Top of Data provided

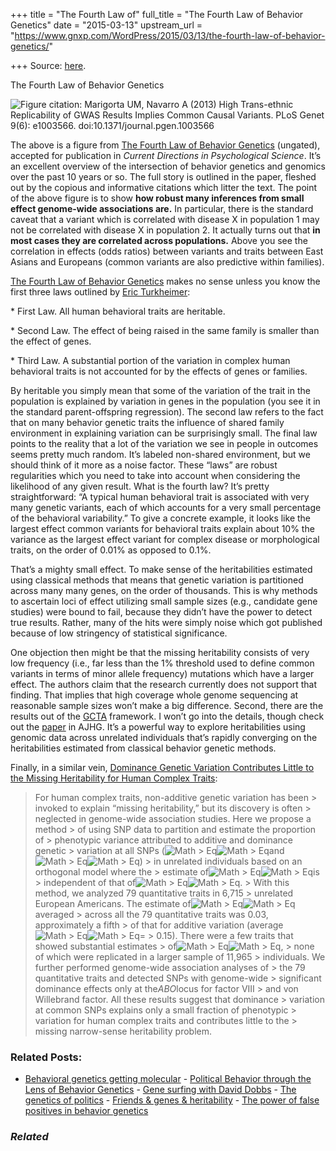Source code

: +++
title = "The Fourth Law of"
full_title = "The Fourth Law of Behavior Genetics"
date = "2015-03-13"
upstream_url = "https://www.gnxp.com/WordPress/2015/03/13/the-fourth-law-of-behavior-genetics/"

+++
Source: [here](https://www.gnxp.com/WordPress/2015/03/13/the-fourth-law-of-behavior-genetics/).

The Fourth Law of Behavior Genetics

![**Figure citation:** Marigorta UM, Navarro A (2013) High Trans-ethnic Replicability of GWAS Results Implies Common Causal Variants. PLoS Genet 9(6): e1003566. doi:10.1371/journal.pgen.1003566](https://i0.wp.com/www.unz.com/wp-content/uploads/2015/03/figure3.jpg?resize=600%2C543)

The above is a figure from [The Fourth Law of Behavior Genetics](https://www.academia.edu/11395963/The_fourth_law_of_behavior_genetics?login=razibk@gmail.com&email_was_taken=true) (ungated), accepted for publication in *Current Directions in Psychological Science*. It’s an excellent overview of the intersection of behavior genetics and genomics over the past 10 years or so. The full story is outlined in the paper, fleshed out by the copious and informative citations which litter the text. The point of the above figure is to show **how robust many inferences from small effect genome-wide associations are.** In particular, there is the standard caveat that a variant which is correlated with disease X in population 1 may not be correlated with disease X in population 2. It actually turns out that **in most cases they are correlated across populations.** Above you see the correlation in effects (odds ratios) between variants and traits between East Asians and Europeans (common variants are also predictive within families).

[The Fourth Law of Behavior Genetics](https://www.academia.edu/11395963/The_fourth_law_of_behavior_genetics?login=razibk@gmail.com&email_was_taken=true) makes no sense unless you know the first three laws outlined by [Eric Turkheimer](https://scholar.google.com/citations?user=-3i13u8AAAAJ):

\* First Law. All human behavioral traits are heritable.

\* Second Law. The effect of being raised in the same family is smaller than the effect of genes.

\* Third Law. A substantial portion of the variation in complex human behavioral traits is not accounted for by the effects of genes or families.

By heritable you simply mean that some of the variation of the trait in the population is explained by variation in genes in the population (you see it in the standard parent-offspring regression). The second law refers to the fact that on many behavior genetic traits the influence of shared family environment in explaining variation can be surprisingly small. The final law points to the reality that a lot of the variation we see in people in outcomes seems pretty much random. It’s labeled non-shared environment, but we should think of it more as a noise factor. These “laws” are robust regularities which you need to take into account when considering the likelihood of any given result. What is the fourth law? It’s pretty straightforward: “A typical human behavioral trait is associated with very many genetic variants, each of which accounts for a very small percentage of the behavioral variability.” To give a concrete example, it looks like the largest effect common variants for behavioral traits explain about 10% the variance as the largest effect variant for complex disease or morphological traits, on the order of 0.01% as opposed to 0.1%.

That’s a mighty small effect. To make sense of the heritabilities estimated using classical methods that means that genetic variation is partitioned across many many genes, on the order of thousands. This is why methods to ascertain loci of effect utilizing small sample sizes (e.g., candidate gene studies) were bound to fail, because they didn’t have the power to detect true results. Rather, many of the hits were simply noise which got published because of low stringency of statistical significance.

One objection then might be that the missing heritability consists of very low frequency (i.e., far less than the 1% threshold used to define common variants in terms of minor allele frequency) mutations which have a larger effect. The authors claim that the research currently does not support that finding. That implies that high coverage whole genome sequencing at reasonable sample sizes won’t make a big difference. Second, there are the results out of the [GCTA](http://www.complextraitgenomics.com/software/gcta/) framework. I won’t go into the details, though check out the [paper](http://www.sciencedirect.com/science/article/pii/S0002929710005987) in AJHG. It’s a powerful way to explore heritabilities using genomic data across unrelated individuals that’s rapidly converging on the heritabilities estimated from classical behavior genetic methods.

Finally, in a similar vein, [Dominance Genetic Variation Contributes Little to the Missing Heritability for Human Complex Traits](http://www.cell.com/ajhg/abstract/S0002-9297(15)00009-9):

> For human complex traits, non-additive genetic variation has been > invoked to explain “missing heritability,” but its discovery is often > neglected in genome-wide association studies. Here we propose a method > of using SNP data to partition and estimate the proportion of > phenotypic variance attributed to additive and dominance genetic > variation at all SNPs (![Math > Eq](https://i0.wp.com/www.cell.com/cms/attachment/2026326785/2045312611/si1.gif?w=640)![Math > Eq](https://i0.wp.com/www.cell.com/cms/attachment/2026326785/2045312611/si1.gif?w=640)and![Math > Eq](https://i0.wp.com/www.cell.com/cms/attachment/2026326785/2045312647/si2.gif?w=640)![Math > Eq](https://i0.wp.com/www.cell.com/cms/attachment/2026326785/2045312647/si2.gif?w=640)) > in unrelated individuals based on an orthogonal model where the > estimate of![Math > Eq](https://i0.wp.com/www.cell.com/cms/attachment/2026326785/2045312611/si1.gif?w=640)![Math > Eq](https://i0.wp.com/www.cell.com/cms/attachment/2026326785/2045312611/si1.gif?w=640)is > independent of that of![Math > Eq](https://i0.wp.com/www.cell.com/cms/attachment/2026326785/2045312647/si2.gif?w=640)![Math > Eq](https://i0.wp.com/www.cell.com/cms/attachment/2026326785/2045312647/si2.gif?w=640). > With this method, we analyzed 79 quantitative traits in 6,715 > unrelated European Americans. The estimate of![Math > Eq](https://i0.wp.com/www.cell.com/cms/attachment/2026326785/2045312647/si2.gif?w=640)![Math > Eq](https://i0.wp.com/www.cell.com/cms/attachment/2026326785/2045312647/si2.gif?w=640)averaged > across all the 79 quantitative traits was 0.03, approximately a fifth > of that for additive variation (average![Math > Eq](https://i0.wp.com/www.cell.com/cms/attachment/2026326785/2045312611/si1.gif?w=640)![Math > Eq](https://i0.wp.com/www.cell.com/cms/attachment/2026326785/2045312611/si1.gif?w=640)= > 0.15). There were a few traits that showed substantial estimates > of![Math > Eq](https://i0.wp.com/www.cell.com/cms/attachment/2026326785/2045312647/si2.gif?w=640)![Math > Eq](https://i0.wp.com/www.cell.com/cms/attachment/2026326785/2045312647/si2.gif?w=640), > none of which were replicated in a larger sample of 11,965 > individuals. We further performed genome-wide association analyses of > the 79 quantitative traits and detected SNPs with genome-wide > significant dominance effects only at the*ABO*locus for factor VIII > and von Willebrand factor. All these results suggest that dominance > variation at common SNPs explains only a small fraction of phenotypic > variation for human complex traits and contributes little to the > missing narrow-sense heritability problem.

### Related Posts:

- [Behavioral genetics getting
  molecular](https://www.gnxp.com/WordPress/2007/09/22/behavioral-genetics-getting-molecular/) - [Political Behavior through the Lens of Behavior
  Genetics](https://www.gnxp.com/WordPress/2008/11/09/political-behavior-through-the-lens-of-behavior-genetics/) - [Gene surfing with David
  Dobbs](https://www.gnxp.com/WordPress/2012/12/18/gene-surfing-with-david-dobbs/) - [The genetics of
  politics](https://www.gnxp.com/WordPress/2008/11/09/the-genetics-of-politics/) - [Friends & genes &
  heritability](https://www.gnxp.com/WordPress/2011/01/19/friends-genes-heritability/) - [The power of false positives in behavior
  genetics](https://www.gnxp.com/WordPress/2011/11/23/the-power-of-false-positives-in-behavior-genetics/)

### *Related*

[](https://www.addtoany.com/add_to/facebook?linkurl=https%3A%2F%2Fwww.gnxp.com%2FWordPress%2F2015%2F03%2F13%2Fthe-fourth-law-of-behavior-genetics%2F&linkname=The%20Fourth%20Law%20of%20Behavior%20Genetics "Facebook")[](https://www.addtoany.com/add_to/twitter?linkurl=https%3A%2F%2Fwww.gnxp.com%2FWordPress%2F2015%2F03%2F13%2Fthe-fourth-law-of-behavior-genetics%2F&linkname=The%20Fourth%20Law%20of%20Behavior%20Genetics "Twitter")[](https://www.addtoany.com/add_to/email?linkurl=https%3A%2F%2Fwww.gnxp.com%2FWordPress%2F2015%2F03%2F13%2Fthe-fourth-law-of-behavior-genetics%2F&linkname=The%20Fourth%20Law%20of%20Behavior%20Genetics "Email")[](https://www.addtoany.com/share)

Bottom of Data provided

◆ **Description of the task**: Please transcribe exactly the lines above from the line that has "The above is" up to and including the line that has "effect of genes."; no other line belongs in the answer.

◆ **Result below**:
The above is a figure from [The Fourth Law of Behavior Genetics](https://www.academia.edu/11395963/The_fourth_law_of_behavior_genetics?login=razibk@gmail.com&email_was_taken=true) (ungated), accepted for publication in *Current Directions in Psychological Science*. It’s an excellent overview of the intersection of behavior genetics and genomics over the past 10 years or so. The full story is outlined in the paper, fleshed out by the copious and informative citations which litter the text. The point of the above figure is to show **how robust many inferences from small effect genome-wide associations are.** In particular, there is the standard caveat that a variant which is correlated with disease X in population 1 may not be correlated with disease X in population 2. It actually turns out that **in most cases they are correlated across populations.** Above you see the correlation in effects (odds ratios) between variants and traits between East Asians and Europeans (common variants are also predictive within families).

[The Fourth Law of Behavior Genetics](https://www.academia.edu/11395963/The_fourth_law_of_behavior_genetics?login=razibk@gmail.com&email_was_taken=true) makes no sense unless you know the first three laws outlined by [Eric Turkheimer](https://scholar.google.com/citations?user=-3i13u8AAAAJ):

\* First Law. All human behavioral traits are heritable.

\* Second Law. The effect of being raised in the same family is smaller than the effect of genes.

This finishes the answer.